SMOKED SALMON IS AN EXPENSIVE DELICACY that France has long specialized in producing. Manufacturers buy imported salmon and resell their smoked filets the world over. A team of researchers from the Institut Français de Recherche pour l’Exploration de la Mer and the Centre de Coopération Internationale en Recherche Agronomique pour le Développement perfected the process currently used to accelerate processing without sacrificing flavor. The two principal ingredients of the new method are osmosis and electrostatic smoking.
Smoking, like salting and drying, was originally used to preserve foods.
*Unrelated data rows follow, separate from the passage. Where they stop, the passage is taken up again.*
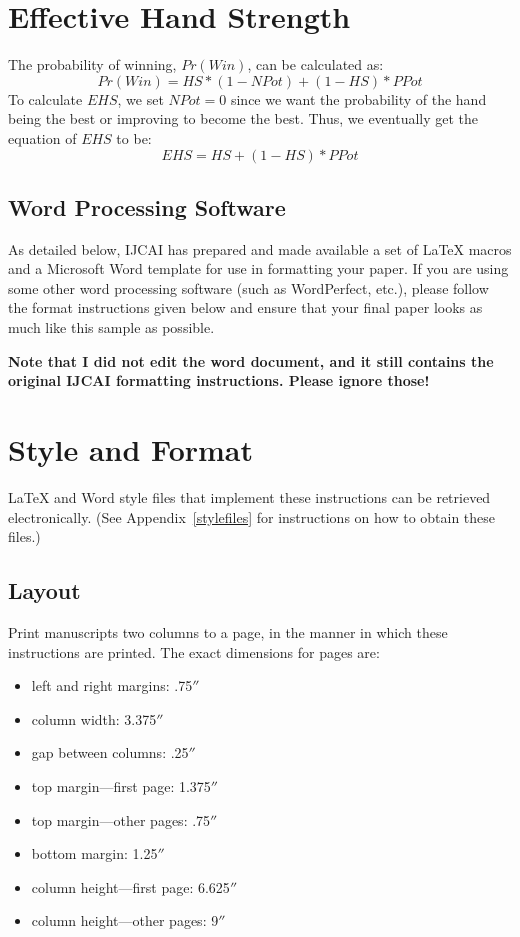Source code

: \documentclass{article}
\begin{document}
\section{Effective Hand Strength}
The probability of winning, $Pr(Win)$, can be calculated as:
\begin{displaymath}
  Pr(Win) = HS * (1-NPot) + (1-HS) * PPot
\end{displaymath}
To calculate $EHS$, we set $NPot=0$ since we want the probability of the hand being the best or improving to become the best. Thus, we eventually get the equation of $EHS$ to be:
\begin{displaymath}
  EHS = HS +(1-HS) * PPot
\end{displaymath}
\fi

\subsection{Word Processing Software}

As detailed below, IJCAI has prepared and made available a set of
\LaTeX{} macros and a Microsoft Word template for use in formatting
your paper. If you are using some other word processing software (such
as WordPerfect, etc.), please follow the format instructions given
below and ensure that your final paper looks as much like this sample
as possible.

{\bf Note that I did not edit the word document, and it still contains the original IJCAI formatting instructions. Please ignore those!}

\section{Style and Format}

\LaTeX{} and Word style files that implement these instructions
can be retrieved electronically. (See Appendix~\ref{stylefiles} for
instructions on how to obtain these files.)

\subsection{Layout}

Print manuscripts two columns to a page, in the manner in which these
instructions are printed. The exact dimensions for pages are:
\begin{itemize}
\item left and right margins: .75$''$
\item column width: 3.375$''$
\item gap between columns: .25$''$
\item top margin---first page: 1.375$''$
\item top margin---other pages: .75$''$
\item bottom margin: 1.25$''$
\item column height---first page: 6.625$''$
\item column height---other pages: 9$''$
\end{itemize}
\end{document}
In all three cases the idea was to eliminate water from foods in order to kill microorganisms that were already present and to prevent the development of new pathogenic microorganisms. Yet the old methods often gave an excessively salty or smoky flavor.
With the appearance of modern refrigeration systems, the technique of smoking was retained, in a modified form, because it gave filets of fish (and other foods) the delicious taste we know and love. Present-day products are less salty and less smoky, but they must be kept at low temperatures, between O°C (32°F) and 2°C (36°F).
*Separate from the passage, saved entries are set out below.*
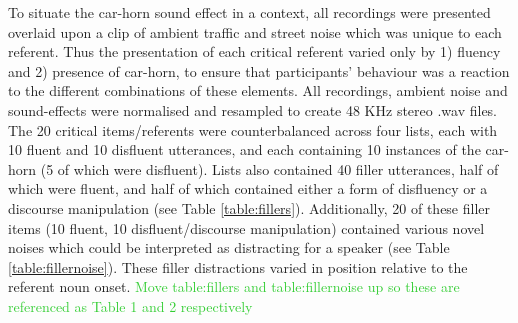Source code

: \documentclass[a4paper,man,natbib]{apa6}
\newcommand\thenote[1]{\textcolor{LimeGreen}{#1}}
\begin{document}
To situate the car-horn sound effect in a context, all recordings were presented overlaid upon a clip of ambient traffic and street noise which was unique to each referent. 
Thus the presentation of each critical referent varied only by 1) fluency and 2) presence of car-horn, to ensure that participants' behaviour was a reaction to the different combinations of these elements. 
All recordings, ambient noise and sound-effects were normalised and resampled to create 48 KHz stereo .wav files.\\

The 20 critical items/referents were counterbalanced across four lists, each with 10 fluent and 10 disfluent utterances, and each containing 10 instances of the car-horn (5 of which were disfluent). 
Lists also contained 40 filler utterances, half of which were fluent, and half of which contained either a form of disfluency or a discourse manipulation (see Table \ref{table:fillers}). 
Additionally, 20 of these filler items (10 fluent, 10 disfluent/discourse manipulation) contained various novel noises which could be interpreted as distracting for a speaker (see Table \ref{table:fillernoise}). 
These filler distractions varied in position relative to the referent noun onset.
\thenote{Move table:fillers and table:fillernoise up so these are referenced as Table 1 and 2 respectively}
\end{document}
Fish filets prepared by traditional methods are either immersed in a brine, sprinkled with salt, or injected with brine. The first treatment, which takes about four hours, eliminates only about 2% of the water; health regulations make it a complicated affair requiring costly treatment facilities. The elimination of water is ensured only by drying at a temperature of about 22°C (72°F), with a humidity of 65%, for three to four hours, before the actual smoking begins. Here again the procedure must be carefully monitored, for the processing temperatures favor the development of microorganisms.
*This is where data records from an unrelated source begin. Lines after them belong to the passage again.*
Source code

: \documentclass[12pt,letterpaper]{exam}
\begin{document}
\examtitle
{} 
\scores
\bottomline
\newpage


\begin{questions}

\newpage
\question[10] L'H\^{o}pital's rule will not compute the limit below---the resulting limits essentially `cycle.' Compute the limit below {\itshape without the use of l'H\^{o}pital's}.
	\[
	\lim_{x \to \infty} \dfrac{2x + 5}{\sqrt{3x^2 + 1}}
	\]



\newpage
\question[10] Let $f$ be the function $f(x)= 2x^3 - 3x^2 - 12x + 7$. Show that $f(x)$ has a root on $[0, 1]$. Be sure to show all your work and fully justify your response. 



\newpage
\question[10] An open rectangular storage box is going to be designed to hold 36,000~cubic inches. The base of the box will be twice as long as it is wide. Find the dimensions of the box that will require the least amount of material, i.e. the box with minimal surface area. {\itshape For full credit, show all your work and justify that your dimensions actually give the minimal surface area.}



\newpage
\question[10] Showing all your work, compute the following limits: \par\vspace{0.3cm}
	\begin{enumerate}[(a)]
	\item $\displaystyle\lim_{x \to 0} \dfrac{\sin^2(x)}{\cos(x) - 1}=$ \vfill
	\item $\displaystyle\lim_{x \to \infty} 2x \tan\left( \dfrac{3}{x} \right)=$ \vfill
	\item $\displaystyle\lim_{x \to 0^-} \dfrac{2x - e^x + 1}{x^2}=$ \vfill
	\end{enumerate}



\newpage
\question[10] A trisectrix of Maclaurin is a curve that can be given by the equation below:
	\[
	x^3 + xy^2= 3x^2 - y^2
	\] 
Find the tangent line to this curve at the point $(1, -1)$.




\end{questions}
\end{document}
In the procedure patented by Antoine Collignan, Camille Knockaert, Anne-Lucie Wack, and Jean-Luc Vallet, the salting and drying are done simultaneously at a temperature of 2°C (36°F). The filets are immersed in a concentrated salt and sugar solution (10–30% sugar and 70–90% salt) so that some of the salt penetrates the flesh by osmosis and dries it out. In fact, the various molecules are distributed in such a way that their concentration is everywhere the same: When the filets are immersed in a salt-saturated solution, the salt migrates toward the flesh and the water comes out. At the same time the sugar—composed of large molecules that cannot enter the cells of the fish—promotes the outflow of water as well. All told, filets immersed in a solution containing some 350 grams of salt per liter and about 1900 grams of sugar per liter lose roughly 10% of their water. Moreover, the sugar reacts with the amino acids of the fish and produces agreeable flavors through a series of Maillard reactions. In certain classic recipes for smoked salmon the fish is rubbed with sugar until it has a tanned appearance. With the new procedure, the result is comparable but easier to achieve because it takes place in solution.
Smoke Without Fire
After rapid rinsing and draining, the smoking takes place in a chamber traversed by a metal conveyor belt that passes under a grate. Smoke is produced by subjecting sawdust to pyrolysis (dry heat). The smoke is injected into the chamber after having been cooled to a temperature of 40°C (104°F), condensing the aromatic polycyclic hydrocarbon molecules, which are carcinogenic, so that they do not contaminate the filets. After being electrically charged as they pass under the grate, the smoke particles are impressed on the filets by a difference in electrical potential (amounting to several tens of thousands of volts) between the conveyor belt and the grate. In this method the smoking lasts fifteen minutes (rather than three and a half hours, as in the usual procedure) so no additional drying out occurs.
The electrical system could easily be adapted to the scale of traditional smoking, where up to 400 kilograms (880 pounds) of salmon filets can be treated at a time, and the new method of salt drying and cold smoking could be applied to various other meats and fish. Naturally, one wants to know whether products prepared in this way are as good as the old ones. At first their coloring was a bit more pronounced than that of smoked filets today, but by prefiltering the smoke it became possible to give them a lighter tint. As for the flavor, it is not noticeably different from that of salmon smoked in the traditional manner.